--- How to complete this task ---
Reproduce each line of the entries that carries "methodology".

--- Exercise materials ---
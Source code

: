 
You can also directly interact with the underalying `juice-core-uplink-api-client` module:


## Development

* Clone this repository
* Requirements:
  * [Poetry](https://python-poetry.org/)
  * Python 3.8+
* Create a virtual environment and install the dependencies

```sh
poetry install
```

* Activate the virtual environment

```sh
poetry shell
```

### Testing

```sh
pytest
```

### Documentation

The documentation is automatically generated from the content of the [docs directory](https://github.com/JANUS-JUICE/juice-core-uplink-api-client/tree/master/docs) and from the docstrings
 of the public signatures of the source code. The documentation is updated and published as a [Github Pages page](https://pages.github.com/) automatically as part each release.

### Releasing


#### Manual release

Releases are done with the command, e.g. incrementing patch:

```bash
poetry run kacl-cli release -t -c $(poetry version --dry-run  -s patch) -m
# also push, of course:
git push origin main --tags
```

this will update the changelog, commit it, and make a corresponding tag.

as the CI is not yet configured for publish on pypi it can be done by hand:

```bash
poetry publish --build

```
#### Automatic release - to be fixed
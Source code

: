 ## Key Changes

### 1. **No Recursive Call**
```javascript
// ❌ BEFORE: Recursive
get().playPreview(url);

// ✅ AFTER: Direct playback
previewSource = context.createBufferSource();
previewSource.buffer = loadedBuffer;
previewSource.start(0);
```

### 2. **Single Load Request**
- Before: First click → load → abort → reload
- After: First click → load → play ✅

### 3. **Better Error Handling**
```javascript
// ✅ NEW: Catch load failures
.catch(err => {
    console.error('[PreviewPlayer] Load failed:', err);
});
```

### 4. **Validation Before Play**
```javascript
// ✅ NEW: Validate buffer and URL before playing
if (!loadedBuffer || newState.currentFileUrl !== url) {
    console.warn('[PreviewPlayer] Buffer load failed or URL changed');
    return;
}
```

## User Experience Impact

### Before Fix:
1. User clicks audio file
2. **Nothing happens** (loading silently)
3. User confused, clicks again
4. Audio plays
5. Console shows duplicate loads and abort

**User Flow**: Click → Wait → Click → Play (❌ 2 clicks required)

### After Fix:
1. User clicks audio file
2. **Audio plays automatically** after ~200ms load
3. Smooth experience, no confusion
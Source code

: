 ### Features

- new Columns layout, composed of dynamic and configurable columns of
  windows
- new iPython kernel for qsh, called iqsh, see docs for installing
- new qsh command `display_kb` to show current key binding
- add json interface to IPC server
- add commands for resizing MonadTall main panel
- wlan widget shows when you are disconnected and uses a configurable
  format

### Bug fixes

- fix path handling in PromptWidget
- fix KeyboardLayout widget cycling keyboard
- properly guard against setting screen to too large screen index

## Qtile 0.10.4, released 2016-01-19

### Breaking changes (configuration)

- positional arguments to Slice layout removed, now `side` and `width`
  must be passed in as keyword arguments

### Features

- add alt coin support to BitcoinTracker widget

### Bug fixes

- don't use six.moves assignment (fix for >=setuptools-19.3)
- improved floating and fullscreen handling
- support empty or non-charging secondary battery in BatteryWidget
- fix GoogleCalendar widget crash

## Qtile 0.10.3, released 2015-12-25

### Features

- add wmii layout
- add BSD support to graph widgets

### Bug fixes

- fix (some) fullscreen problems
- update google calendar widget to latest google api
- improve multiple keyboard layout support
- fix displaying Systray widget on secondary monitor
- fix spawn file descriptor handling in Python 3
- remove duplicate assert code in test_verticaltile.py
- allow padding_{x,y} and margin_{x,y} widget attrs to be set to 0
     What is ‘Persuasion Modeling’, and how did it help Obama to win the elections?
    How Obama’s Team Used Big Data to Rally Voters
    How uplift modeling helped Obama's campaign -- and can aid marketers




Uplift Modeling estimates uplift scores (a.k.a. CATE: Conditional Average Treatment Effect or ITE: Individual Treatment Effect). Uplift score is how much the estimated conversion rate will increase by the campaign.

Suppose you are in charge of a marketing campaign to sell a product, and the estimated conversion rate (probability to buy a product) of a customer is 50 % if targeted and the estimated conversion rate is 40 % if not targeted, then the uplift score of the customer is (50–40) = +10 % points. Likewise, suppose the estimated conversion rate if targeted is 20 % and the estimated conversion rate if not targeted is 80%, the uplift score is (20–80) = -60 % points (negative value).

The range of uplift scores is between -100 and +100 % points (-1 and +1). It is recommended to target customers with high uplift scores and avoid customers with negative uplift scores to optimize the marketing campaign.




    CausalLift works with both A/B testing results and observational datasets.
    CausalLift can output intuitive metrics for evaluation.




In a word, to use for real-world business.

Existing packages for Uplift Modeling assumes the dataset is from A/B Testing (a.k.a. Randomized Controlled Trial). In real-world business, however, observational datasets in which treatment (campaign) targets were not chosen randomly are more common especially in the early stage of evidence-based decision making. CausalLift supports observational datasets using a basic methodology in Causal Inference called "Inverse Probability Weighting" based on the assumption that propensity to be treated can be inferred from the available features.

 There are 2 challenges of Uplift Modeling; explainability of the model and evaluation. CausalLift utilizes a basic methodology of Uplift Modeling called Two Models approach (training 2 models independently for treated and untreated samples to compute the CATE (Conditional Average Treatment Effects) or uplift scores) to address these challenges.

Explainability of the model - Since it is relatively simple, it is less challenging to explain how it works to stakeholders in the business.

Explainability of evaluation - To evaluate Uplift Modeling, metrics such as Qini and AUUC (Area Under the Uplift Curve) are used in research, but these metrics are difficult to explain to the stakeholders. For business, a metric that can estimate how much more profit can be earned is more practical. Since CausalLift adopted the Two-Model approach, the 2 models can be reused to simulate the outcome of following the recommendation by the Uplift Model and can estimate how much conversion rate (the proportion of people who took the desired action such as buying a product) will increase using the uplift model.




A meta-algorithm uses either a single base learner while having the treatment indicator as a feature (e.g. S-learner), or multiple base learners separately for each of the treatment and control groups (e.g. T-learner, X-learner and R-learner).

--- Exercise output ---
Existing packages for Uplift Modeling assumes the dataset is from A/B Testing (a.k.a. Randomized Controlled Trial). In real-world business, however, observational datasets in which treatment (campaign) targets were not chosen randomly are more common especially in the early stage of evidence-based decision making. CausalLift supports observational datasets using a basic methodology in Causal Inference called "Inverse Probability Weighting" based on the assumption that propensity to be treated can be inferred from the available features.
 There are 2 challenges of Uplift Modeling; explainability of the model and evaluation. CausalLift utilizes a basic methodology of Uplift Modeling called Two Models approach (training 2 models independently for treated and untreated samples to compute the CATE (Conditional Average Treatment Effects) or uplift scores) to address these challenges.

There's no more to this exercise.